[Problem description]: Only one stretch of the data below should be repeated: the lines from the line containing "Initial release." through the line containing "- Hobbies: Cultura", inclusive, exactly as they are.

[Given data]:
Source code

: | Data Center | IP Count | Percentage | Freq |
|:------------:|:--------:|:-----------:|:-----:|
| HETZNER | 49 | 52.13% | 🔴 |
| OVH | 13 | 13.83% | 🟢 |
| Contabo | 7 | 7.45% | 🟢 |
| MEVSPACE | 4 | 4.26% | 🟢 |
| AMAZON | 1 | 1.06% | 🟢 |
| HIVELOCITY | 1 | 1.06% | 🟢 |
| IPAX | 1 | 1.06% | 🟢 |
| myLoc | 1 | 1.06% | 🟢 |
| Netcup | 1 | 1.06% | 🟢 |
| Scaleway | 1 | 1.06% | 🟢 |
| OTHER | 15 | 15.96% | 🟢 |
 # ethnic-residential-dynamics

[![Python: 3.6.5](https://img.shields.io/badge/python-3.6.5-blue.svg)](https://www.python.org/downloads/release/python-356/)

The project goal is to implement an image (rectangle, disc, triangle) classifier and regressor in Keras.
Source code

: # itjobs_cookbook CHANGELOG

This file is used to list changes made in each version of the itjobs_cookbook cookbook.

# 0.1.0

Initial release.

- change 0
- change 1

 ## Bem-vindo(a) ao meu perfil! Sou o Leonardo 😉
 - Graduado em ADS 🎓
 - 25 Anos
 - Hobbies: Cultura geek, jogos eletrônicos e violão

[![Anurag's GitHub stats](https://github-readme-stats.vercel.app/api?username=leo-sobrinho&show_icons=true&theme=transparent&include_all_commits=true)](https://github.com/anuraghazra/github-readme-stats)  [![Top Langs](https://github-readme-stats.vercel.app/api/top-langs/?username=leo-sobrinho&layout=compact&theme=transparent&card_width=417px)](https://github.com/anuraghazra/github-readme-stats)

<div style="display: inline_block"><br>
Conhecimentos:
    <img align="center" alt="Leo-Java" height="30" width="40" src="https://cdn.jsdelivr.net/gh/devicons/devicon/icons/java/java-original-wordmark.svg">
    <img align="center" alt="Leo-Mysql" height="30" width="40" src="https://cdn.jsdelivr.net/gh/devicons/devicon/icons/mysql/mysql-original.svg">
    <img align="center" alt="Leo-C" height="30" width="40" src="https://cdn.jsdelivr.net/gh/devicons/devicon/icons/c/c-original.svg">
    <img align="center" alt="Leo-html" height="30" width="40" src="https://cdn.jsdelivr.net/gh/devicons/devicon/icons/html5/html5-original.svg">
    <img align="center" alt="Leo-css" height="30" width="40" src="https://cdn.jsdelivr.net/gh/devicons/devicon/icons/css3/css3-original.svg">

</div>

[Task output]:
Initial release.

- change 0
- change 1

 ## Bem-vindo(a) ao meu perfil! Sou o Leonardo 😉
 - Graduado em ADS 🎓
 - 25 Anos
 - Hobbies: Cultura geek, jogos eletrônicos e violão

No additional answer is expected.